Supplied material -
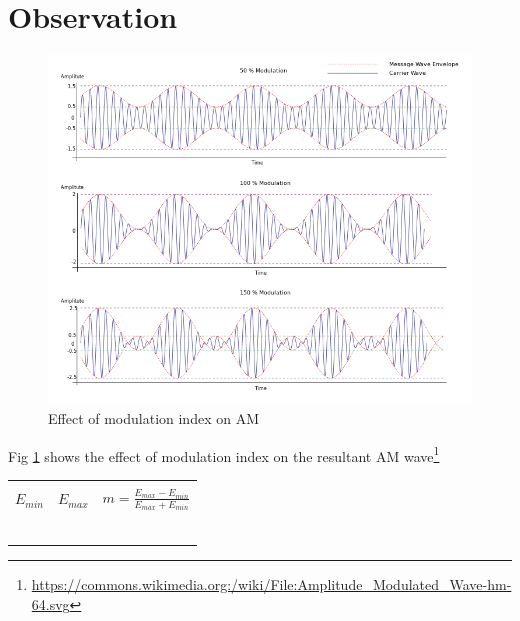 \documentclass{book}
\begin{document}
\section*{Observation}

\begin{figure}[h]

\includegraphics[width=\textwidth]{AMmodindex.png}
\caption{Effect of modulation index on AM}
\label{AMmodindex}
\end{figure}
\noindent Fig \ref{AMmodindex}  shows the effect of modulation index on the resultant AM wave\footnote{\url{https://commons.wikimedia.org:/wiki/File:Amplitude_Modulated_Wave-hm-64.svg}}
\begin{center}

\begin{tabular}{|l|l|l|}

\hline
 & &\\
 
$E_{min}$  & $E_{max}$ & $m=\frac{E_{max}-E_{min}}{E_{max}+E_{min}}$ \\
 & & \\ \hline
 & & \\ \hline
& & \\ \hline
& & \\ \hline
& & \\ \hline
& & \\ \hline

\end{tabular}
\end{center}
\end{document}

==

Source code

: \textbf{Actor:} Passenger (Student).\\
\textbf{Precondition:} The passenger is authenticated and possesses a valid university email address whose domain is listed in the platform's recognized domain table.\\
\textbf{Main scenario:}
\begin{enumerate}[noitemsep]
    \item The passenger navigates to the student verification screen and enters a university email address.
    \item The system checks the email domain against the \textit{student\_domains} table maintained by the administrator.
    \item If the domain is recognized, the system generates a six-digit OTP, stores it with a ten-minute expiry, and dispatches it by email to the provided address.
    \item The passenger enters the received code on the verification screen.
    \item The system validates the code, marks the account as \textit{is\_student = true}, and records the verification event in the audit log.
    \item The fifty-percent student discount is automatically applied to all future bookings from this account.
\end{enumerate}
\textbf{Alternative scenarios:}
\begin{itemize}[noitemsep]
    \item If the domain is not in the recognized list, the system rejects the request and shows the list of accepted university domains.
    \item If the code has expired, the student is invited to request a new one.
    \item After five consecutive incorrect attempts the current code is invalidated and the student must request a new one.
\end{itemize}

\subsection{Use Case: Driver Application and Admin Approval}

==

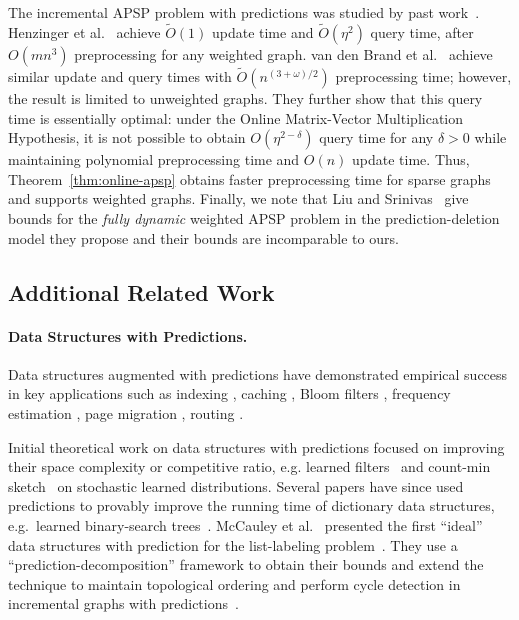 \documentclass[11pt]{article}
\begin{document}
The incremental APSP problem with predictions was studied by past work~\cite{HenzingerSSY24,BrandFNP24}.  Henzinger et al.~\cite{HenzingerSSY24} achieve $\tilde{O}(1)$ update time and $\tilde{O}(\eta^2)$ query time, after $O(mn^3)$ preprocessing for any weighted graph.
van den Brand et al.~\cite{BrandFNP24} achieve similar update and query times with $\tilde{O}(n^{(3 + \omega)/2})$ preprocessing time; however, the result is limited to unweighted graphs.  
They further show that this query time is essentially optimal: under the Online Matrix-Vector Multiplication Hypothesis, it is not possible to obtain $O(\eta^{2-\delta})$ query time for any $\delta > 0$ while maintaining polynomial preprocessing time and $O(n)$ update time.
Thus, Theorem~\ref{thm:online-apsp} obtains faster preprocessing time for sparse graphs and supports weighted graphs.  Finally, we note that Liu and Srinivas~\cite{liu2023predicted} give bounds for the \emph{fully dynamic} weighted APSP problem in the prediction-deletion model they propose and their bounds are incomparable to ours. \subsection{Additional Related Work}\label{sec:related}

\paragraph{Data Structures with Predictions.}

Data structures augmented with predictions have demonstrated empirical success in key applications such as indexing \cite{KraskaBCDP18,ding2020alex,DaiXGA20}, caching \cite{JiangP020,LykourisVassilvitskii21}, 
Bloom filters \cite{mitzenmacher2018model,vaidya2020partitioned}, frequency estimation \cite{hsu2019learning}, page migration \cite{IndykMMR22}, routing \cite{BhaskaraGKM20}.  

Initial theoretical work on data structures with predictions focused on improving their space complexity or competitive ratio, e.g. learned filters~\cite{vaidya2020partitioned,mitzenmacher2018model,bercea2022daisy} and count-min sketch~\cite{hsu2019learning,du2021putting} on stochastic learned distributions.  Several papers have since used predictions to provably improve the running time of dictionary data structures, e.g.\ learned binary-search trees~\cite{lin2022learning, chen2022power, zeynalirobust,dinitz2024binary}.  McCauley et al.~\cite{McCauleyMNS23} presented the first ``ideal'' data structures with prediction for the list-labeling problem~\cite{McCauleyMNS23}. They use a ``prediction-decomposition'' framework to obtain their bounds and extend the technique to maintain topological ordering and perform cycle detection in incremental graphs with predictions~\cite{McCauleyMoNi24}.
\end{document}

Task description - From the entries above, pull out each line that includes "noitemsep".

Your response -
\begin{enumerate}[noitemsep]
\begin{itemize}[noitemsep]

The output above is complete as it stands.